• Activity
In the listing below, find the line containing "2 | doc_full_name" and the line containing "title | 45993". Repeat exactly those two lines and every line between them.
──────────
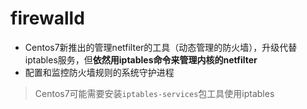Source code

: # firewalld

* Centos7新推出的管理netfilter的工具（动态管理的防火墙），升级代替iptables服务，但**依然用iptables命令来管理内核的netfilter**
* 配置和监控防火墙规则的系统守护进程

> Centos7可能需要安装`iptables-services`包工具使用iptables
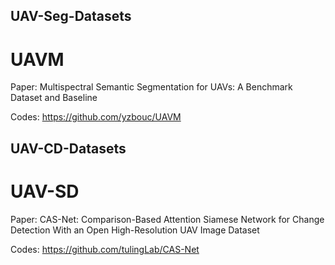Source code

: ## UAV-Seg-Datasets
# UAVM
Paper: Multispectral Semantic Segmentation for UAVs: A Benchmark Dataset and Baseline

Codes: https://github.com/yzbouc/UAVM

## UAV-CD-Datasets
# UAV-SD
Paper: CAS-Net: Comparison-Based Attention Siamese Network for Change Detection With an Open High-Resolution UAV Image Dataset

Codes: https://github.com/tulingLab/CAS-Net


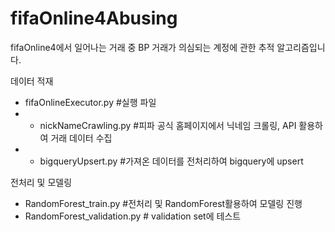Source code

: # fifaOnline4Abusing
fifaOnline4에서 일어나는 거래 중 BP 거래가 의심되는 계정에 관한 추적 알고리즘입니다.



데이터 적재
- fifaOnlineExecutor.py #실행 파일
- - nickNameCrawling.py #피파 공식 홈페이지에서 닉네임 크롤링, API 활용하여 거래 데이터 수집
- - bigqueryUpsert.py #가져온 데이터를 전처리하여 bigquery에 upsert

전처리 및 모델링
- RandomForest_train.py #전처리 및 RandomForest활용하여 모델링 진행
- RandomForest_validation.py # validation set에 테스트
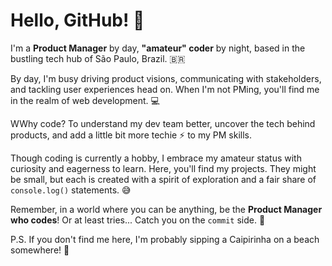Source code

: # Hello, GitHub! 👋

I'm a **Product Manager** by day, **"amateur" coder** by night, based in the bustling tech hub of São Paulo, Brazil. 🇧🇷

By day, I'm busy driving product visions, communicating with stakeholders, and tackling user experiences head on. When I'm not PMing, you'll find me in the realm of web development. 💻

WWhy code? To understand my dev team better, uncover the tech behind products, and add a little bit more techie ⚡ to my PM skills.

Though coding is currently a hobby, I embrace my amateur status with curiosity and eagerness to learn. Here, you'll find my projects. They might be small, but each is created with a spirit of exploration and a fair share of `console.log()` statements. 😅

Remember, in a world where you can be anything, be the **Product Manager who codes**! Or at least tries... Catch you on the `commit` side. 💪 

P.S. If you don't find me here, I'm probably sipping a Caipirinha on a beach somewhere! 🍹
──────────
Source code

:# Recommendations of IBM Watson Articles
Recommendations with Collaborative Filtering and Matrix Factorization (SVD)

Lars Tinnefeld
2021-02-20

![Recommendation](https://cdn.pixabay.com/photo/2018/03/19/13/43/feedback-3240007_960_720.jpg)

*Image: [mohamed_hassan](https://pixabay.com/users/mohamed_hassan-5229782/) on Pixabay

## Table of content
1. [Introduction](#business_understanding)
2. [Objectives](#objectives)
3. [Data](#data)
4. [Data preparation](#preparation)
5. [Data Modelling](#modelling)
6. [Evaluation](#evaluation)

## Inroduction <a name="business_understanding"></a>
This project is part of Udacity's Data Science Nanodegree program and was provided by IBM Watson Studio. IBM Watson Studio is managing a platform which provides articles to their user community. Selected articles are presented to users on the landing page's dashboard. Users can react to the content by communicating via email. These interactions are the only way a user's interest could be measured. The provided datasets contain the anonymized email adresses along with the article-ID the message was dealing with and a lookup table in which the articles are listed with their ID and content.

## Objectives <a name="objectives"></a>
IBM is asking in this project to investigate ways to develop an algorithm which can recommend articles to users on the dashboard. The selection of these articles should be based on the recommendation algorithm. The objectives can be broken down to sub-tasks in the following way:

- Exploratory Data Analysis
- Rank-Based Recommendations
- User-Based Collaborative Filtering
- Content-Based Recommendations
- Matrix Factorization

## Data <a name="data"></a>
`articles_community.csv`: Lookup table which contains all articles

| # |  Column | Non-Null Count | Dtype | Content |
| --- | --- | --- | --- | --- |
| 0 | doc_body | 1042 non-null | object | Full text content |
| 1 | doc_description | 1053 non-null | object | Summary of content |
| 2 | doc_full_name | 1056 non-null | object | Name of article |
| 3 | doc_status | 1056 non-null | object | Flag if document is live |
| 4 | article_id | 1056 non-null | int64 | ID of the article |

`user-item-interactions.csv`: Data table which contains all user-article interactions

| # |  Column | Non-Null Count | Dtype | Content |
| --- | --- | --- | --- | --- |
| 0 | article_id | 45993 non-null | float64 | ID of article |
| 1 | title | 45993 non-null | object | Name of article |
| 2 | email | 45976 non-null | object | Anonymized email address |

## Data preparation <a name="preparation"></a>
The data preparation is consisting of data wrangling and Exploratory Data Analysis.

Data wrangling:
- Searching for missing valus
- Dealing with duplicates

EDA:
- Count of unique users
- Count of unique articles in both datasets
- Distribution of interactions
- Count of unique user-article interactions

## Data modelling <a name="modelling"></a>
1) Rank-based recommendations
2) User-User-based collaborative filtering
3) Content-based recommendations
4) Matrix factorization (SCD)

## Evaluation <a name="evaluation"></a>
──────────
• Response for this exercise
| 2 | doc_full_name | 1056 non-null | object | Name of article |
| 3 | doc_status | 1056 non-null | object | Flag if document is live |
| 4 | article_id | 1056 non-null | int64 | ID of the article |

`user-item-interactions.csv`: Data table which contains all user-article interactions

| # |  Column | Non-Null Count | Dtype | Content |
| --- | --- | --- | --- | --- |
| 0 | article_id | 45993 non-null | float64 | ID of article |
| 1 | title | 45993 non-null | object | Name of article |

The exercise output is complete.